Temporary Works Design Changes By Technology Over 25 Years 

As a family run engineering consultancy, Andun recently started reflecting on the different experiences of the new engineers in our training programmes compared to the different generations currently working within the business.

Since Andun was founded 26 years ago, there have been changes in almost every aspect of the civil engineering industry.

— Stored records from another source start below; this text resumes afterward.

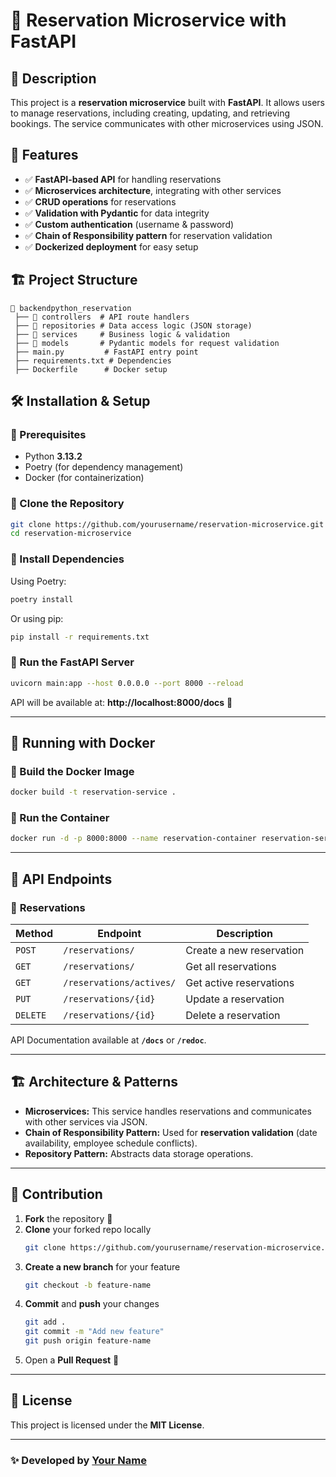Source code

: # 📅 Reservation Microservice with FastAPI

## 📝 Description
This project is a **reservation microservice** built with **FastAPI**. It allows users to manage reservations, including creating, updating, and retrieving bookings. The service communicates with other microservices using JSON.

## 🚀 Features
- ✅ **FastAPI-based API** for handling reservations
- ✅ **Microservices architecture**, integrating with other services
- ✅ **CRUD operations** for reservations
- ✅ **Validation with Pydantic** for data integrity
- ✅ **Custom authentication** (username & password)
- ✅ **Chain of Responsibility pattern** for reservation validation
- ✅ **Dockerized deployment** for easy setup

## 🏗️ Project Structure
```
📂 backendpython_reservation
 ├── 📂 controllers  # API route handlers
 ├── 📂 repositories # Data access logic (JSON storage)
 ├── 📂 services     # Business logic & validation
 ├── 📂 models       # Pydantic models for request validation
 ├── main.py         # FastAPI entry point
 ├── requirements.txt # Dependencies
 ├── Dockerfile      # Docker setup
```

## 🛠️ Installation & Setup

### 🔹 Prerequisites
- Python **3.13.2**
- Poetry (for dependency management)
- Docker (for containerization)

### 🔹 Clone the Repository
```bash
git clone https://github.com/yourusername/reservation-microservice.git
cd reservation-microservice
```

### 🔹 Install Dependencies
Using Poetry:
```bash
poetry install
```
Or using pip:
```bash
pip install -r requirements.txt
```

### 🔹 Run the FastAPI Server
```bash
uvicorn main:app --host 0.0.0.0 --port 8000 --reload
```
API will be available at: **http://localhost:8000/docs** 🚀

---

## 🐳 Running with Docker
### 🔹 Build the Docker Image
```bash
docker build -t reservation-service .
```

### 🔹 Run the Container
```bash
docker run -d -p 8000:8000 --name reservation-container reservation-service
```

---

## 🔗 API Endpoints

### 📌 **Reservations**
| Method | Endpoint | Description |
|--------|---------|-------------|
| `POST` | `/reservations/` | Create a new reservation |
| `GET` | `/reservations/` | Get all reservations |
| `GET` | `/reservations/actives/` | Get active reservations |
| `PUT` | `/reservations/{id}` | Update a reservation |
| `DELETE` | `/reservations/{id}` | Delete a reservation |

API Documentation available at **`/docs`** or **`/redoc`**.

---

## 🏗️ Architecture & Patterns
- **Microservices:** This service handles reservations and communicates with other services via JSON.
- **Chain of Responsibility Pattern:** Used for **reservation validation** (date availability, employee schedule conflicts).
- **Repository Pattern:** Abstracts data storage operations.

---

## 📌 Contribution
1. **Fork** the repository 🍴
2. **Clone** your forked repo locally  
   ```bash
   git clone https://github.com/yourusername/reservation-microservice.git
   ```
3. **Create a new branch** for your feature  
   ```bash
   git checkout -b feature-name
   ```
4. **Commit** and **push** your changes  
   ```bash
   git add .
   git commit -m "Add new feature"
   git push origin feature-name
   ```
5. Open a **Pull Request** 🚀

---

## 📜 License
This project is licensed under the **MIT License**.

---

### ✨ Developed by [Your Name](https://github.com/yourusername)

Technology has fuelled rapid changes in the way temporary works design projects are created, tested, modelled and communicated.

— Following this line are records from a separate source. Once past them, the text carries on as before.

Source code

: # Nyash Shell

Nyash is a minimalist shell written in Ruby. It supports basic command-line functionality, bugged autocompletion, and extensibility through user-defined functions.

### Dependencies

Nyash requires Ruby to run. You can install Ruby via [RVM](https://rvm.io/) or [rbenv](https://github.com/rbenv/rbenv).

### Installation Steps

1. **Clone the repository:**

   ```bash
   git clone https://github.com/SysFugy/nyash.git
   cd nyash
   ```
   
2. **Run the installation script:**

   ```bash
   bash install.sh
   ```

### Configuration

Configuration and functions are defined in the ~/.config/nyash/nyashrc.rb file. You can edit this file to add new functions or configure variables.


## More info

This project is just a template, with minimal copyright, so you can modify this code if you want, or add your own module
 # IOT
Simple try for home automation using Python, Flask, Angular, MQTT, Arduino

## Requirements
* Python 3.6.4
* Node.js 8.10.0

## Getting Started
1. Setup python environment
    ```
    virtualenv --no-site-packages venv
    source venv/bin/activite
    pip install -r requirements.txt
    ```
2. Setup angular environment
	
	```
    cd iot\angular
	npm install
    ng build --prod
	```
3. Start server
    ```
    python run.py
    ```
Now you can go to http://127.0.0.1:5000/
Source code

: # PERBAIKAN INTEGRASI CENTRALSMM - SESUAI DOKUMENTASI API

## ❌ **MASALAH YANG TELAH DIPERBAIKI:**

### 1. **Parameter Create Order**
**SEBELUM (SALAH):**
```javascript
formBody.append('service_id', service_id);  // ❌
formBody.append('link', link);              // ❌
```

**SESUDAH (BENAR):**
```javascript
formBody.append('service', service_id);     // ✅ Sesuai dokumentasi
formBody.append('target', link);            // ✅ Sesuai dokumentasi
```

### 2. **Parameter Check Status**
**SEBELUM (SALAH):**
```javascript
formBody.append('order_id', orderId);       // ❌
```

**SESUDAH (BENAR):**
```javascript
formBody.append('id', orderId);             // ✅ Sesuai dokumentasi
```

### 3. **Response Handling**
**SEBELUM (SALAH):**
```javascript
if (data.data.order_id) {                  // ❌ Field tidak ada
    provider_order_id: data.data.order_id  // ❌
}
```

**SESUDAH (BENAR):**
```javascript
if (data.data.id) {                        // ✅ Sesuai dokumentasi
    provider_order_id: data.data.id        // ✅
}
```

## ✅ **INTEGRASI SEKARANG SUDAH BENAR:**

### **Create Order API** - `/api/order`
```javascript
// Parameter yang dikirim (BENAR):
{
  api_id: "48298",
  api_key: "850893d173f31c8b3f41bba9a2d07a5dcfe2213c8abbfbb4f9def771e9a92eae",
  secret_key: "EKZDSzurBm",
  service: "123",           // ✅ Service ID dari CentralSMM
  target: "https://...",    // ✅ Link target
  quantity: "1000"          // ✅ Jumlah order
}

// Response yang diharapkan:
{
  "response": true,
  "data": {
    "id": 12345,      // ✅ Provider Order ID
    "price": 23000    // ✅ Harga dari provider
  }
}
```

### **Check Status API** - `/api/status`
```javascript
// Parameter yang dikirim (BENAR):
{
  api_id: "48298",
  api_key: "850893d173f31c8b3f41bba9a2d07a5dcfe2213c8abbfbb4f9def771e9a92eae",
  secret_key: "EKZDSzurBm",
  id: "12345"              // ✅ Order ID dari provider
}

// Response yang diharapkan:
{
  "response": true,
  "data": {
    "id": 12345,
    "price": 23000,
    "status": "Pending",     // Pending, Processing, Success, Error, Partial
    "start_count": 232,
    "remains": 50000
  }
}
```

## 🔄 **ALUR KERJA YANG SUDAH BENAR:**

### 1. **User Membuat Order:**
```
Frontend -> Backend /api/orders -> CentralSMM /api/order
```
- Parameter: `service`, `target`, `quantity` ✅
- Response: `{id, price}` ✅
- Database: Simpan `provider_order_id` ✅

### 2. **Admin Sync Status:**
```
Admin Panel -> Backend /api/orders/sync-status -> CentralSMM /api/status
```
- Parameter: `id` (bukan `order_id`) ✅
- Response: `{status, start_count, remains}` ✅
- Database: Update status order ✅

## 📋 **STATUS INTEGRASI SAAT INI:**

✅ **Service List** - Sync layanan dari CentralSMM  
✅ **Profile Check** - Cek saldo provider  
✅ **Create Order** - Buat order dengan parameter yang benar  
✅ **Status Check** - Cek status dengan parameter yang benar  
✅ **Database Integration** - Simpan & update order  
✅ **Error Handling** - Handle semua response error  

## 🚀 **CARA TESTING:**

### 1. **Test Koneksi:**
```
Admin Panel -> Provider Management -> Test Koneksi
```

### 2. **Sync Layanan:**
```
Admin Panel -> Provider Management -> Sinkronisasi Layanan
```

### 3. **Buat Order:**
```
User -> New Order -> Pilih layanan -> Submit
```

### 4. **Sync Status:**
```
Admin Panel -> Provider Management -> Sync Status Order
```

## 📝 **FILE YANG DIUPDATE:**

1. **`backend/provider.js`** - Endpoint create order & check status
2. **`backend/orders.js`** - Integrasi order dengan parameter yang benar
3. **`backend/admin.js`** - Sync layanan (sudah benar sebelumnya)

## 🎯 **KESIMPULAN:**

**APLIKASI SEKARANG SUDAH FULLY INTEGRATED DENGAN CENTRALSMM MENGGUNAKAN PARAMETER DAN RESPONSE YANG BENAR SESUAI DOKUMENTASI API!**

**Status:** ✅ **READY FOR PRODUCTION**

It has been our ability as a company to stay ahead of these changes that have built our reputation for delivering high quality, efficient and innovative temporary works designs.

Temporary Works Design Changes

Andun has always utilised CAD software platforms, however over the years these have become more powerful and flexible.  Drawings can be generated, sent for review and modified from the engineer’s workstation.

Currently Andun utilise a range of software solutions to produce temporary works designs, this includes Revit, Autocad, Solidworks, 3Ds max, Navisoarks and Microstation. It is now common place for us to model temporary works in 3d in spatially correct positions in a format that can be shared directly with clients. This technology was  simply not available when our company was founded.

This includes BIM for the phasing of temporary works and demolition projects as well as 3D modelling/printing. Which is used to demonstrate designs and model their efficacy within the required parameters.

Andun have a 3D printer that can be used to generate scale models of designs or even entire structures as part of the design and analysis process. This has been successfully used to convince stakeholders in live projects of the efficacy of innovative lifting gear solutions.

Communication

Email, smartphones and the cloud now make people, designs and knowledge available at a click of a button. This is a far cry from the early days where drawings had to be plotted, folded, and posted to clients. This allows a far more rapid turnaround of design packages. This is particularly important with temporary works design schemes where last minute changes/adaption is common place.

Plant

Construction equipment and plant has evolved and Andun has adapted its designs to move with the drive for larger more efficient plant.

20 years ago 500-tonne cranes were fairly rare in UK construction, whereas they are now fairly commonplace. Similarly long reach excavators have grown dramatically over the past 20 years, putting all but the tallest structure within their reach. This brings with it additional complications from a temporary works design perspective as we now have to design for machines weighing 200 tonnes plus.

We are always learning and investing in the next temporary works design changes that will allow us to stay ahead.